Among the foremost champions of the Anjuna zagor is Assunção Piedade Fernandes, fondly known as ‘Pidulo’ uncle.” Now in his late seventies, he is a treasure trove of knowledge about the art form and its evolution. Despite physical challenges—he is handicapped in one leg—Pidulo uncle continues to play a pivotal role in the zagor. He recalls participating in it immediately after Goa’s liberation, when he was in his early teens, and insists the tradition existed long before, with his ancestors performing with great zeal.
Reflecting on the journey of zagor, Pidulo uncle explains that the venue used to alternate between Grande Pedem and Pequeno Pedem in Anjuna until the latter became its permanent home. “We initially called it ‘Abelachem Sopon’ (Abel’s Dream), named after Abel D’Souza, who suggested moving it here,” he recalls. Preparations for the event start a month in advance, involving local villagers who are determined to keep the tradition alive.
The zagor begins on the eve of the village church feast with a litany (ladainha) at the chapel cross in Pequeno Pedem, followed by a procession and an overnight stage performance. During earlier times, girls were prohibited from acting, so boys would don female attire. “There was always one lady responsible for dressing up the boys. The transformation was perfect, with people cheering them on,” he says with a nostalgic smile.
Music has been a key element of zagor, with traditional instruments like the ghumot, maddein, and kasaim setting the rhythm. “The boys playing these instruments are often fishermen who take a day off to participate. It’s a village feast—a celebration for everyone,” explains Pidulo uncle.
Over the years, professional artistes and women have joined the performances, adding a new dimension to the zagor, but the emphasis on local talent remains strong. Pidulo uncle notes that humour and original compositions continue to be crowd favourites, although they avoid potentially offensive topics.
“Support from parish priests has been instrumental. They motivate us, attend as chief guests, and enjoy our performances,” he shares. The zagor at Anjuna also enjoys strong ties with Calangute, where artistes and writers historically contributed to its success.

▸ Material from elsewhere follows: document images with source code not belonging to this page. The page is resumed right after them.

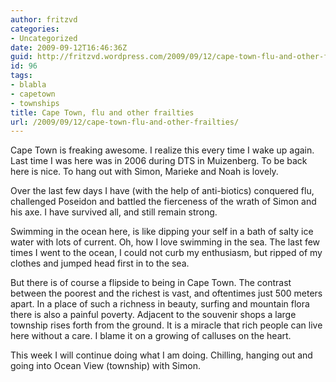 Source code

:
 ```yaml
---
author: fritzvd
categories:
- Uncategorized
date: 2009-09-12T16:46:36Z
guid: http://fritzvd.wordpress.com/2009/09/12/cape-town-flu-and-other-frailties/
id: 96
tags:
- blabla
- capetown
- townships
title: Cape Town, flu and other frailties
url: /2009/09/12/cape-town-flu-and-other-frailties/
---
```


Cape Town is freaking awesome. I realize this every time I wake up again. Last time I was here was in 2006 during DTS in Muizenberg. To be back here is nice. To hang out with Simon, Marieke and Noah is lovely.

Over the last few days I have (with the help of anti-biotics) conquered flu, challenged Poseidon and battled the fierceness of the wrath of Simon and his axe. I have survived all, and still remain strong.

Swimming in the ocean here, is like dipping your self in a bath of salty ice water with lots of current. Oh, how I love swimming in the sea. The last few times I went to the ocean, I could not curb my enthusiasm, but ripped of my clothes and jumped head first in to the sea.

But there is of course a flipside to being in Cape Town. The contrast between the poorest and the richest is vast, and oftentimes just 500 meters apart. In a place of such a richness in beauty, surfing and mountain flora there is also a painful poverty. Adjacent to the souvenir shops a large township rises forth from the ground. It is a miracle that rich people can live here without a care. I blame it on a growing of calluses on the heart.

This week I will continue doing what I am doing. Chilling, hanging out and going into Ocean View (township) with Simon. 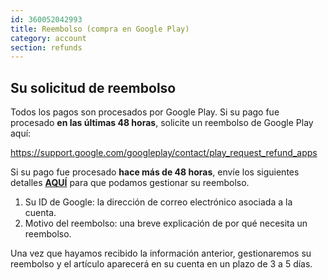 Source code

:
 ```yaml
---
id: 360052042993
title: Reembolso (compra en Google Play) 
category: account
section: refunds
---
```

## Su solicitud de reembolso

Todos los pagos son procesados por Google Play. Si su pago fue procesado **en las últimas 48 horas**, solicite un reembolso de Google Play aquí:

<https://support.google.com/googleplay/contact/play_request_refund_apps>

Si su pago fue procesado **hace más de 48 horas**, envíe los siguientes detalles **[AQUÍ](https://help.studycat.com/hc/en-gb/requests/new)** para que podamos gestionar su reembolso.

1. Su ID de Google: la dirección de correo electrónico asociada a la cuenta.
2. Motivo del reembolso: una breve explicación de por qué necesita un reembolso.

Una vez que hayamos recibido la información anterior, gestionaremos su reembolso y el artículo aparecerá en su cuenta en un plazo de 3 a 5 días.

For Pidulo uncle, zagor is more than just entertainment; it’s a unifying force for the community, bridging divides of caste, creed, and religion. “It’s satisfying to see this tradition thriving. It’s all about local talent, unity, and keeping our culture alive,” he affirms with pride. As long as the villagers’ dedication endures, this timeless art form will continue to resonate with generations to come.